I’d make the exception for Google Drive, OneDrive and whatever the AWS one is. The hyperscalers are able to get prices way cheaper with economies of scale and price models in a sustainable way.
When O365 launched, they were using spinning disk for exchange. The issue was that they stranded capacity because of the IOPS needs of exchange. So “free”, (low iops) SharePoint and OneDrive for business data utilized that “free” capacity.
"I’d make the exception for Google Drive, OneDrive and whatever the AWS one is."
No - no exceptions.
We must, as sophisticated 21st century actors, insist that providers (especially providers of critical services) have financial interests that align with our own interests.
I don't care how big the parent is or how much money they have to burn - if it makes financial sense to keep you from storing your backups you need to go elsewhere.

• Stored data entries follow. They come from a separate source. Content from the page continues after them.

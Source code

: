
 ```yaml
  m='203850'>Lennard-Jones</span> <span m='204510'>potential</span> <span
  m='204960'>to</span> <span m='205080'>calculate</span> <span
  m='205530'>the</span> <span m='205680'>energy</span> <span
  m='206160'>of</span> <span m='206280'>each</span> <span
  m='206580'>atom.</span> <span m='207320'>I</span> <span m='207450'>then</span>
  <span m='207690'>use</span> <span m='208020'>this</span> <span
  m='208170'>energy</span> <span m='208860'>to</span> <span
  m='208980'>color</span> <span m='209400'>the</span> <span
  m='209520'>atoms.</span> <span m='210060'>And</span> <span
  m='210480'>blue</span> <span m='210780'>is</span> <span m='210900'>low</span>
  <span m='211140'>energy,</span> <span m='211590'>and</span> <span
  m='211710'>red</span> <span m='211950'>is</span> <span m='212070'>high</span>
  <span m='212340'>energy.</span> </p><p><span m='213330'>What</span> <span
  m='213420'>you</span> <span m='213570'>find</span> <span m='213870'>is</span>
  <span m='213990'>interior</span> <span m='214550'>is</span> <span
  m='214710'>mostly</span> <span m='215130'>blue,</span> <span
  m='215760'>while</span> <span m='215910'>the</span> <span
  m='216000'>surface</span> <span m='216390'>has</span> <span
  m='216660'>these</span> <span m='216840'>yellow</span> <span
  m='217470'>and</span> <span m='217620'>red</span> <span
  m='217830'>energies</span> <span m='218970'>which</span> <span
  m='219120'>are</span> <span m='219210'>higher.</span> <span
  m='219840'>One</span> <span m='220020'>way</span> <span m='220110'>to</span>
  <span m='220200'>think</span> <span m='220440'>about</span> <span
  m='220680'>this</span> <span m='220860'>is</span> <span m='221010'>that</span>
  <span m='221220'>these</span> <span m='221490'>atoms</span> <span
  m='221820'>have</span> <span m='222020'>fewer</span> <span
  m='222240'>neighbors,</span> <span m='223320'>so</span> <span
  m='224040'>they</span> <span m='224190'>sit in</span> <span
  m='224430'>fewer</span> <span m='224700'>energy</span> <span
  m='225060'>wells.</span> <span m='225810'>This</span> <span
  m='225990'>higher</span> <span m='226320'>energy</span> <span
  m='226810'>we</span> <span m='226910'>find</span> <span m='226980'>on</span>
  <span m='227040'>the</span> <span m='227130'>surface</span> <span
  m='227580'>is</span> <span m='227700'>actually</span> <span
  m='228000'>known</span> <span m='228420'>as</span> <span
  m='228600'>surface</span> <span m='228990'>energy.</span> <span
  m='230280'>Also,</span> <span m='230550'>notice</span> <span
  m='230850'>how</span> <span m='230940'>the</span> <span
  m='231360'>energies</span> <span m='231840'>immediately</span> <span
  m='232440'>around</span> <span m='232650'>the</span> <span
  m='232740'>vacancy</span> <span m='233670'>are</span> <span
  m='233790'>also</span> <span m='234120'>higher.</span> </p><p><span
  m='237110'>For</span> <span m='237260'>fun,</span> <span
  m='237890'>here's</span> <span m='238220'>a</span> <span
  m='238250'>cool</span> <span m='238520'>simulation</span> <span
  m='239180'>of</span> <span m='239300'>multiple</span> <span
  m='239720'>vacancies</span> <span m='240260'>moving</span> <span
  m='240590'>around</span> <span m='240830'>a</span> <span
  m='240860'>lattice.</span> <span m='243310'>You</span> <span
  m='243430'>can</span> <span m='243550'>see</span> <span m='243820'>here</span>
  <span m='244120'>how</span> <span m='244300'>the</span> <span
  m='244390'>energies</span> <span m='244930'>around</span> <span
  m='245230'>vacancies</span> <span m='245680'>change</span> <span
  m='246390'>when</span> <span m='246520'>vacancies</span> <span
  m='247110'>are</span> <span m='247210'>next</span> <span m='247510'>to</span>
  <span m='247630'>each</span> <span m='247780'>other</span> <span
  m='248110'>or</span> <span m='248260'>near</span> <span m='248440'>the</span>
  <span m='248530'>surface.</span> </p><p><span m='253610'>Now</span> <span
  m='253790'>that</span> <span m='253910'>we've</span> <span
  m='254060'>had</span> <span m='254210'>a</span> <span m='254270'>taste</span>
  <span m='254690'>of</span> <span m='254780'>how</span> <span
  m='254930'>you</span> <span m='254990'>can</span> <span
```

You’re missing the point. Those companies are providing extremely profitable services, of which data storage is a part. Office and Workspace are lines of business with 50-60% margins.
Non-nerds are going to screw up backups without good UI. If you want to pay by the drink, like I said, use the hyperscalers.
The economies of scale go into profit for them while still incrementally increasing costs for clients.
If it was aligned with economies of scale, customers would get more storage for the same price every year.
We don't hear about cloud prices coming down that often.